Most field teams lose hours every week to poorly sequenced stops, redundant routes, and scheduling gaps that force drivers to backtrack across the same roads they already covered that morning. The waste compounds quietly. A 10-minute detour repeated across 50 drivers over 250 working days turns into thousands of hours and tens of thousands of dollars that produce nothing. The problem is old. What has changed is the availability of geographic data that can be applied to dispatch and routing decisions before a vehicle ever leaves the lot. Location insights, pulled from customer addresses, service territories, traffic patterns, and vehicle telemetry, give operations teams the ability to assign work based on where people already are and where they need to be next. The field service management market is projected to reach $11.78 billion by 2030 at a 13.3% growth rate, according to Grand View Research, and a large share of that spending goes directly toward solving this kind of inefficiency.

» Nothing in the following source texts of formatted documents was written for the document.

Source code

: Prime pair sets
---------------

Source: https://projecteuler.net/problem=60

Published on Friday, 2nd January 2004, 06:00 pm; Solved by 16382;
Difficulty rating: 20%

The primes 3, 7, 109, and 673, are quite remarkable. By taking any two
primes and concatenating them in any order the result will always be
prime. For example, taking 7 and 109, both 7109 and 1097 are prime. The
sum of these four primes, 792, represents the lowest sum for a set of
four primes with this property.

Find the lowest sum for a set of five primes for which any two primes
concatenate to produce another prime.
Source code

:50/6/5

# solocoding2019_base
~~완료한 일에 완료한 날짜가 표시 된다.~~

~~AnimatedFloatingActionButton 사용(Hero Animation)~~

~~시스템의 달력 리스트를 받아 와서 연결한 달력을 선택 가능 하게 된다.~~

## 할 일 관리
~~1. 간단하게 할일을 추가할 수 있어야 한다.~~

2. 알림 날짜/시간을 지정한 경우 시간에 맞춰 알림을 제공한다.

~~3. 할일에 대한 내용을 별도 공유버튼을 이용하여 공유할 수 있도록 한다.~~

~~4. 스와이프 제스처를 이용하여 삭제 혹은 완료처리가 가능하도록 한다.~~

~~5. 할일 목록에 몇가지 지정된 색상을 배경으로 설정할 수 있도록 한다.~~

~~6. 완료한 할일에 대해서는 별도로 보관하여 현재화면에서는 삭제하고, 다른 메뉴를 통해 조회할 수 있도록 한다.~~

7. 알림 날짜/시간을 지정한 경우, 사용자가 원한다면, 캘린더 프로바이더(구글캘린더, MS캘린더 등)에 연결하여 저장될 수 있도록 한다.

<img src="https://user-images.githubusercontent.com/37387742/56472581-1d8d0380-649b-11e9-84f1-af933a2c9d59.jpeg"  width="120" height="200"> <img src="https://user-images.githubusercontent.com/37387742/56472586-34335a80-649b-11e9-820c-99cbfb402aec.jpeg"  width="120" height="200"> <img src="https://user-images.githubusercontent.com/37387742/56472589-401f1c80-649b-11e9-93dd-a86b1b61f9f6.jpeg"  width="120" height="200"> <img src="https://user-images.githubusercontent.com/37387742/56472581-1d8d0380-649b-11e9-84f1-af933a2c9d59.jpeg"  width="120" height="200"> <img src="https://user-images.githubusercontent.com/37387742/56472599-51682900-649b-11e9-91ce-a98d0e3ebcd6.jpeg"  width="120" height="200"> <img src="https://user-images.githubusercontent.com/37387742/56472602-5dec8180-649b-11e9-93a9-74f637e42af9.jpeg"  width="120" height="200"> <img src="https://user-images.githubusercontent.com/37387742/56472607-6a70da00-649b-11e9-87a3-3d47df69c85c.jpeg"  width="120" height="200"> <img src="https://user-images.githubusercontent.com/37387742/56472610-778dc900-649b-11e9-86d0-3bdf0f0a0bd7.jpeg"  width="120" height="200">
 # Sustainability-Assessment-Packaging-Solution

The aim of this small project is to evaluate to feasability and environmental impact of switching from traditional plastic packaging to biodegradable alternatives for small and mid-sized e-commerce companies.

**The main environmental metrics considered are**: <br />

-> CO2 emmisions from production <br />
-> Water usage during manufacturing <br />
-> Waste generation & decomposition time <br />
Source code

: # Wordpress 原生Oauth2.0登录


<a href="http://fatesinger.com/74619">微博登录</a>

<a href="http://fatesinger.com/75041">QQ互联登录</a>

This article covers how location data helps reduce unnecessary travel time for field teams, from routing and territory planning to real-time adjustments during the workday.

Wasted Mileage Starts with Bad Scheduling

Travel waste rarely comes from a single bad decision. It accumulates from dozens of small ones made during the scheduling process. A dispatcher assigns a technician to a job across town when another technician is already working 2 blocks away. A sales rep visits 3 clients in 3 different zip codes on the same afternoon when all 3 could have been grouped into a Tuesday morning loop. These mistakes happen because the people building schedules either lack geographic visibility or don't have tools that account for it.

When teams schedule work without layering in location data, every route is essentially built by memory, habit, or alphabetical order. None of those methods optimize for proximity, traffic conditions, or the physical distribution of service requests across a territory.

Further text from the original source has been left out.